■ **EXERCISE DETAILS**: Your task is to work out how many lines in the data include the word "possible". Reply with the number alone.

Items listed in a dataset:

BEGIN

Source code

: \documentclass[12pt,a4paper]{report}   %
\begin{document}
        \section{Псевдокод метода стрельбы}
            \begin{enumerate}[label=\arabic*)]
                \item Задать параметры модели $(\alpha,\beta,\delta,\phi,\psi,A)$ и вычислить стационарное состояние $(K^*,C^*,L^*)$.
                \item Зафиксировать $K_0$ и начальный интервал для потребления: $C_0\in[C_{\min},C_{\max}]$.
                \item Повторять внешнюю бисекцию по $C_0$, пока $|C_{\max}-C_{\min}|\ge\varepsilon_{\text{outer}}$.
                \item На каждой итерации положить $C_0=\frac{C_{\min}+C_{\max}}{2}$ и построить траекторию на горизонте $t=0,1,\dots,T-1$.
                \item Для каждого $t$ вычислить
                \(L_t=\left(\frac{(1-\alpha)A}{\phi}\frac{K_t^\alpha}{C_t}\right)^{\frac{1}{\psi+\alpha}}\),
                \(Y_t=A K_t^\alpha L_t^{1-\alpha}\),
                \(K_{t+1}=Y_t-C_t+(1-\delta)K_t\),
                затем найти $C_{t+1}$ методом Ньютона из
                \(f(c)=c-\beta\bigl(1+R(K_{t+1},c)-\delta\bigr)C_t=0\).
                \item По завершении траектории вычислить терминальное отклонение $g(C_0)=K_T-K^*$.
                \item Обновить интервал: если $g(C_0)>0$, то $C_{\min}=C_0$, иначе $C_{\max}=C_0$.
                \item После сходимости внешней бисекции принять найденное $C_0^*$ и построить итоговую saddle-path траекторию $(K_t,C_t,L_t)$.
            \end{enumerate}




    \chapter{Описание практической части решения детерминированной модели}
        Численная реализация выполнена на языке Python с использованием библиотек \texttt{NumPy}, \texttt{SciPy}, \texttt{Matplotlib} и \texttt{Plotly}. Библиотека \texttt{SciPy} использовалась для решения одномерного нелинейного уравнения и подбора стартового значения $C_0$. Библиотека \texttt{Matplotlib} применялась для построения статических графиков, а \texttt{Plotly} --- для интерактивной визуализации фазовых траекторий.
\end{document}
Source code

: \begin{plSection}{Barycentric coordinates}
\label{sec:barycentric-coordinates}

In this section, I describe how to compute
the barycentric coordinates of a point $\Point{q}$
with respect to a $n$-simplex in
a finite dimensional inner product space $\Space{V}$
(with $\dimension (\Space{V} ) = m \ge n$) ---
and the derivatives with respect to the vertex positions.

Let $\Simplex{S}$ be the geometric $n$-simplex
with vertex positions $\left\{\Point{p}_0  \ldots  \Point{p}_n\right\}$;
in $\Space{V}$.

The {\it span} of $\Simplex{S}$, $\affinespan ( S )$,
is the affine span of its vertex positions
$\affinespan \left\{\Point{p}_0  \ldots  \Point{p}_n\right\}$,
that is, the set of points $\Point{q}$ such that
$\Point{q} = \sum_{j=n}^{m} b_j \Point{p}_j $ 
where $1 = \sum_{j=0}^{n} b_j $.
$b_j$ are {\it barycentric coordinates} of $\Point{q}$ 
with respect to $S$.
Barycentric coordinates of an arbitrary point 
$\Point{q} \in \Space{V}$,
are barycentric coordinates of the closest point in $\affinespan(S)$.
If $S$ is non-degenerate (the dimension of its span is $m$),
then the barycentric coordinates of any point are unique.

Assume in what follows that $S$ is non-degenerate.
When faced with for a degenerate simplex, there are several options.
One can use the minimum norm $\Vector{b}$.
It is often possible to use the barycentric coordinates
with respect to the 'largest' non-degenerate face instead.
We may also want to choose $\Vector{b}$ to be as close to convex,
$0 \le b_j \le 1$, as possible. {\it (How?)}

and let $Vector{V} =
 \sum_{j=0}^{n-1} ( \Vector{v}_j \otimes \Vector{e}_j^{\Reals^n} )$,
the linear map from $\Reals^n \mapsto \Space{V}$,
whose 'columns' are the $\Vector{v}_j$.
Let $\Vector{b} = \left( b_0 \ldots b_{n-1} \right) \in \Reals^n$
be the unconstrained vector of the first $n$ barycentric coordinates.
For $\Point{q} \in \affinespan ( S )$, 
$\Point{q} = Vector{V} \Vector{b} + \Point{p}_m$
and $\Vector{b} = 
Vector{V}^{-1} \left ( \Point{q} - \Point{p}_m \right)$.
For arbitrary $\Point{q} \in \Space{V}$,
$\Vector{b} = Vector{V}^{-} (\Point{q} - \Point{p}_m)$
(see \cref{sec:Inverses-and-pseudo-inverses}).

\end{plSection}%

END

■ **THE ANSWER**: 2